I have ordered T3 and Clen recently. I plan to do both but my concern is more of the T3. I know a pretty good cycle of the T3. And yes it is really a cycle even though it isn't AS. The issue is that I have been on Synthroid or T4, if you prefer for about a year. I know to completely quit taking the T4 right when I start the T3. The real question is during the taper down. Does it need to be as slow as they usually are. Could I just taper the T3 down to the 25mcg mark instead of 12.5mcg and then start the T4 again. By the way the dose of T4 is 100mcg. I say to take the T3 down to 25 mcg because that is how much the body theoretically produces a day, and since i am stabilized at 100mcg of T4 that seems logical.
I was thinking like this: 25mcg day one 50 day 2-day 14 75mcg day 15 if tolerated taper down at least the same amount of time that I came up.

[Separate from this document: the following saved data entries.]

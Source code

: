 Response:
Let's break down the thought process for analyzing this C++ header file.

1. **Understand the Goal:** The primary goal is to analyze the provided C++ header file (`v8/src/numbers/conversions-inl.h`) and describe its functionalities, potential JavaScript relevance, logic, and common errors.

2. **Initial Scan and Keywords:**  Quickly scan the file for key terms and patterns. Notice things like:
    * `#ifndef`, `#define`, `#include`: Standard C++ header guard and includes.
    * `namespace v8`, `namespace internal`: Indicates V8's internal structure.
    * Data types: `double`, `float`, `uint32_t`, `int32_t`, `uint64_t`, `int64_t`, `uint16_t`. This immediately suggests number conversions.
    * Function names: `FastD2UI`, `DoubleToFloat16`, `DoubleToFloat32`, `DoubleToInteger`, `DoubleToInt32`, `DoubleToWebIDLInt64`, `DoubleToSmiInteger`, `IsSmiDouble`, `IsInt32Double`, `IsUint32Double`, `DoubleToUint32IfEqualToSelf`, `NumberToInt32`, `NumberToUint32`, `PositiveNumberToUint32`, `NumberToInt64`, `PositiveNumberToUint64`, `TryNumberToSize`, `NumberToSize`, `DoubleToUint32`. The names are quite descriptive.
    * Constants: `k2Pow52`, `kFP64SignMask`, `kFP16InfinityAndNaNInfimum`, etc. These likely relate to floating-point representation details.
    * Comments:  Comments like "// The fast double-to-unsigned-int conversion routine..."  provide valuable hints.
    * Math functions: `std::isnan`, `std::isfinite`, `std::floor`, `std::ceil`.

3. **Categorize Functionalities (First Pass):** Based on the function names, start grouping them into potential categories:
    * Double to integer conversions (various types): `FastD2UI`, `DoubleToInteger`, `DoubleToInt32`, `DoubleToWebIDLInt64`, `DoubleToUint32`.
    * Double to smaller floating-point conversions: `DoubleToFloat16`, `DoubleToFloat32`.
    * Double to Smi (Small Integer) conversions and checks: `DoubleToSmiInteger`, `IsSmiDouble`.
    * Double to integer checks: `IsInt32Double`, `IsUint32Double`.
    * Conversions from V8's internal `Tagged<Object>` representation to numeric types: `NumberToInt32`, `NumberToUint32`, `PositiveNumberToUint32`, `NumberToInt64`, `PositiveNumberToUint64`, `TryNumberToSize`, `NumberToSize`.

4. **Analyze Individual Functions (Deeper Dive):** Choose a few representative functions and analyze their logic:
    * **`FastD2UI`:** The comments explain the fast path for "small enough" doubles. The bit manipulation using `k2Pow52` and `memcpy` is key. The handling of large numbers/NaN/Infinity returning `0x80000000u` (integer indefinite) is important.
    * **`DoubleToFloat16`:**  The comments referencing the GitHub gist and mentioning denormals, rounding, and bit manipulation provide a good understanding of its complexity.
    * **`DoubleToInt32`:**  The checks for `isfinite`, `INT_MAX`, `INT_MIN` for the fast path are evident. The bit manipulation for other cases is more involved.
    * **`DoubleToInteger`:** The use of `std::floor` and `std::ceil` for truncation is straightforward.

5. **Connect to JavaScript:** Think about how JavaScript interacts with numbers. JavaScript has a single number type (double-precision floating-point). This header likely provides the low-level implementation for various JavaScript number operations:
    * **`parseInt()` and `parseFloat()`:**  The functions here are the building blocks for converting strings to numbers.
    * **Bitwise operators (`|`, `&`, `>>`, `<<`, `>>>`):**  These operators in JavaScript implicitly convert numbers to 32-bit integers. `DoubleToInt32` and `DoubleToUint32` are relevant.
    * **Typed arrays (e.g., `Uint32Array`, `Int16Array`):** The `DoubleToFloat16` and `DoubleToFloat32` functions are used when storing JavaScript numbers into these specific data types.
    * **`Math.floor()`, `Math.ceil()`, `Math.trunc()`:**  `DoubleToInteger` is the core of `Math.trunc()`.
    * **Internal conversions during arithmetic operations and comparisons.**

T3 and T4 is the same thing. The only def is one extra molecule of iodine in the T4 at the end of the day there both thyroxin. To be on this drug for the period of time you have stated is asking for trouble. When you come off, I wouldn’t be surprised if you have a hypothyroidism problem.
I already have hypothyroidism. That is the question: do I need as long of a come down once i get to 25mcg of t3 could I just switch back to my 100mcg t4. I am taking this with clen and do not like to take to many new things at once so no aas this time. But I will take tribulus, as little as that may help. Next time I will try to add in prop and maybe some anavar if I can afford it and some aromasin on hand to help with natural T as I come off as well as clomid. I may even try the hcg. Not sure, more research is needed before I try that. I do not like nolvadex though, It had a bad effect on me. It started to make me gain fat, very prone to its agonist properties instead of the favored antagonist properties. So, in conclusion how about prop, anavar/winstrol, aromasin, and clomid post. May run the aromasin the entire time as I care more about lean gains that bulk gains.
T3 is not the same thing as T4. I am sure you know what extreme changes are made in a chemical simply by changing one little bond or atom in a lewis structure. That's what happened to dianabol, it is a modified form of testosterone to aid in oral bioavailability. That's like saying the lewis structure of estrogen is very similar to testosterone, so i can just take estrogen. I hate to oversimplify this, but T3 has a much greater effect of fat metabolism than T4, hence the increased price for it at research chemical sites. Not the same thing.
By the why, I forgot to mention I have acquired GHRP-2 recently. Makes me very hungry for about 15 or until I eat. whichever comes first, usually the eating. So add that in with clen and t3. I know its not aas, but may help me to retain a little muscle to overcome the catabolic nature of T3.